How much oxygen do I have left? My rusty geometry skills fail me. This box is about six feet by eight feet by five feet. That means I have… Hell, I don’t know.
My heart sounds like a snare drum. I squeeze my eyes shut and force myself to be calm. Breathing too rapidly will only waste air. Whoosh! I focus on the noises. What’s happening?
Panic builds until I dare to look. I open my eyes and see swirling clouds of black smoke obscuring the atmosphere all around my glass crate. My arm aches from lifting it up to block the air holes, but I don’t dare let the mysterious vapor enter my space.
Then, as abruptly as the smoking noises began, they stop and the outside world becomes quiet. Too quiet. All I can hear is my own ragged breathing.
The smoke rolls away, melting into the atmosphere one poof at a time.
First I see swirls of gray mist. Then patches of green and brown. And then finally, the fog lifts and I see what’s become of the outside world.
My keepers, and all their Arthropod comrades, lie flat on their back, with their lifeless legs pointed straight at the sky.
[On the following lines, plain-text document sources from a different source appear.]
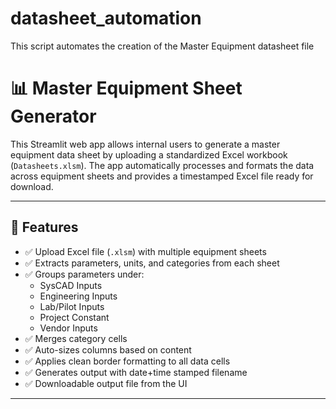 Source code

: # datasheet_automation
This script automates the creation of the Master Equipment datasheet file

# 📊 Master Equipment Sheet Generator

This Streamlit web app allows internal users to generate a master equipment data sheet by uploading a standardized Excel workbook (`Datasheets.xlsm`). The app automatically processes and formats the data across equipment sheets and provides a timestamped Excel file ready for download.

---

## 🚀 Features

- ✅ Upload Excel file (`.xlsm`) with multiple equipment sheets
- ✅ Extracts parameters, units, and categories from each sheet
- ✅ Groups parameters under:
  - SysCAD Inputs
  - Engineering Inputs
  - Lab/Pilot Inputs
  - Project Constant
  - Vendor Inputs
- ✅ Merges category cells
- ✅ Auto-sizes columns based on content
- ✅ Applies clean border formatting to all data cells
- ✅ Generates output with date+time stamped filename
- ✅ Downloadable output file from the UI

---


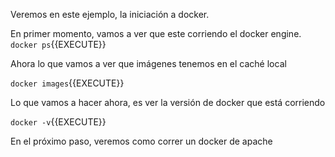 Veremos en este ejemplo, la iniciación a docker.

En primer momento, vamos a ver que este corriendo el docker engine.
`docker ps`{{EXECUTE}}

Ahora lo que vamos a ver que imágenes tenemos en el caché local

`docker images`{{EXECUTE}}

Lo que vamos a hacer ahora, es ver la versión de docker que está corriendo

`docker -v`{{EXECUTE}}

En el próximo paso, veremos como correr un docker de apache
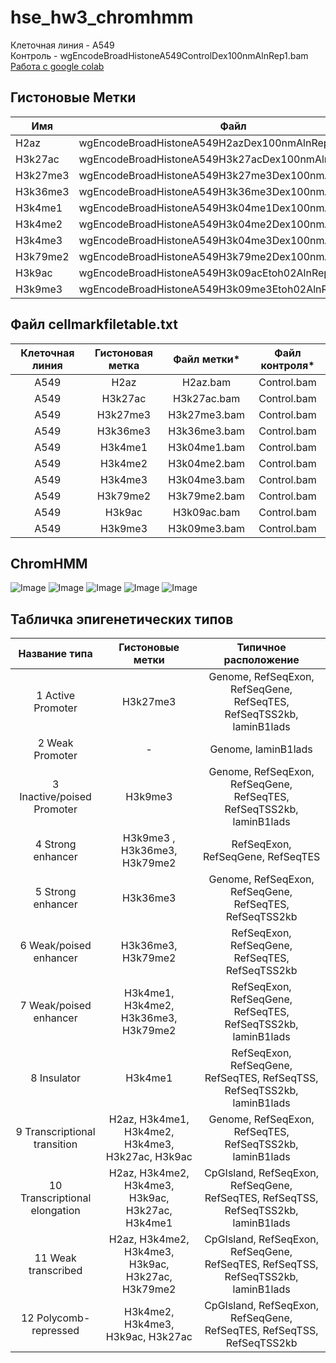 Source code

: # hse_hw3_chromhmm

Клеточная линия - А549     
Контроль - wgEncodeBroadHistoneA549ControlDex100nmAlnRep1.bam      
[Работа c google colab](https://colab.research.google.com/drive/1eRLVGj3Y9n7jOmH9tADmuyT5izP1-XVU?usp=sharing)     

## Гистоновые Метки

Имя | Файл
--- | ---
H2az | wgEncodeBroadHistoneA549H2azDex100nmAlnRep1.bam
H3k27ac | wgEncodeBroadHistoneA549H3k27acDex100nmAlnRep1.bam
H3k27me3| wgEncodeBroadHistoneA549H3k27me3Dex100nmAlnRep1.bam
H3k36me3 | wgEncodeBroadHistoneA549H3k36me3Dex100nmAlnRep1.bam
H3k4me1 | wgEncodeBroadHistoneA549H3k04me1Dex100nmAlnRep1.bam
H3k4me2 | wgEncodeBroadHistoneA549H3k04me2Dex100nmAlnRep1.bam
H3k4me3 | wgEncodeBroadHistoneA549H3k04me3Dex100nmAlnRep1.bam
H3k79me2 | wgEncodeBroadHistoneA549H3k79me2Dex100nmAlnRep1.bam
H3k9ac | wgEncodeBroadHistoneA549H3k09acEtoh02AlnRep1.bam
H3k9me3 | wgEncodeBroadHistoneA549H3k09me3Etoh02AlnRep1.bam

## Файл cellmarkfiletable.txt

|   Клеточная линия   | Гистоновая метка | Файл метки*| Файл контроля*|
|:-------------------:|:----------------:|:----------:|:-------------:|
|A549	                |H2az	         |H2az.bam|Control.bam    |
|A549	                |H3k27ac	         |H3k27ac.bam	|Control.bam    |
|A549	                |H3k27me3	         |H3k27me3.bam|Control.bam    |
|A549	                |H3k36me3	         |H3k36me3.bam	|Control.bam    |
|A549	                |H3k4me1	         |H3k04me1.bam|Control.bam    |
|A549	                |H3k4me2	         |H3k04me2.bam	|Control.bam    |
|A549	                |H3k4me3	           |H3k04me3.bam	|Control.bam    |
|A549	                |H3k79me2	         |H3k79me2.bam	|Control.bam    |
|A549	                |H3k9ac	         |H3k09ac.bam|Control.bam    |
|A549	                |H3k9me3	             |H3k09me3.bam	  |Control.bam    |

## ChromHMM

![Image](ChromHMM/A549_15_RefSeqTES_neighborhood.png)
![Image](ChromHMM/A549_15_RefSeqTSS_neighborhood.png)
![Image](ChromHMM/A549_15_overlap.png)
![Image](ChromHMM/emissions_15.png)
![Image](ChromHMM/transitions_15.png)

## Табличка эпигенетических типов

|Название типа                         |Гистоновые метки |Типичное расположение |
|:------------------------------------:|:---------------:|:--------------------:|
|1 Active Promoter                     | H3k27me3 |Genome, RefSeqExon, RefSeqGene, RefSeqTES, RefSeqTSS2kb, laminB1lads|
|2 Weak Promoter                       | - |Genome, laminB1lads|
|3 Inactive/poised Promoter            | H3k9me3 |Genome, RefSeqExon, RefSeqGene, RefSeqTES, RefSeqTSS2kb, laminB1lads|
|4 Strong enhancer                     | H3k9me3 , H3k36me3, H3k79me2|RefSeqExon, RefSeqGene, RefSeqTES|
|5 Strong enhancer                     | H3k36me3|Genome, RefSeqExon, RefSeqGene, RefSeqTES, RefSeqTSS2kb|
|6 Weak/poised enhancer                | H3k36me3, H3k79me2|RefSeqExon, RefSeqGene, RefSeqTES, RefSeqTSS2kb|
|7 Weak/poised enhancer                | H3k4me1, H3k4me2, H3k36me3, H3k79me2|RefSeqExon, RefSeqGene, RefSeqTES, RefSeqTSS2kb, laminB1lads|
|8 Insulator                           | H3k4me1|RefSeqExon, RefSeqGene, RefSeqTES, RefSeqTSS, RefSeqTSS2kb, laminB1lads|
|9 Transcriptional transition          | H2az, H3k4me1, H3k4me2, H3k4me3, H3k27ac, H3k9ac|Genome, RefSeqExon, RefSeqTES, RefSeqTSS2kb, laminB1lads|
|10 Transcriptional elongation         | H2az, H3k4me2, H3k4me3, H3k9ac, H3k27ac, H3k4me1|CpGIsland, RefSeqExon, RefSeqGene, RefSeqTES, RefSeqTSS, RefSeqTSS2kb, laminB1lads|
|11 Weak transcribed                   | H2az, H3k4me2, H3k4me3, H3k9ac, H3k27ac, H3k79me2|CpGIsland, RefSeqExon, RefSeqGene, RefSeqTES, RefSeqTSS, RefSeqTSS2kb, laminB1lads|
|12 Polycomb-repressed                 | H3k4me2, H3k4me3, H3k9ac, H3k27ac|CpGIsland, RefSeqExon, RefSeqGene, RefSeqTES, RefSeqTSS, RefSeqTSS2kb|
Every living creature is dead, even the zoo animals I see in the distance.
Shoot! I think. Now what? I look at the carcasses around me and see a small Arthropod clutching a broken humanoid action figure. My friend!
That’s the moment when I feel totally alone. Maybe I should release my hand and allow whatever poison is outside to kill me too. My shoulders shake with sobs.
But then I see a small figure in neon green stomp toward me. The creature is my height and walks on two feet, with a face hidden by a large plastic bubble. The closer it gets, the more I freak out. No matter who or what this unknown alien is, I need to be ready for it. I stop crying and plaster on a brave expression. It circles my box four times, carefully inspecting me, before reaching into a side pouch and pulling out a gas mask. The figure points to the mask and then to me.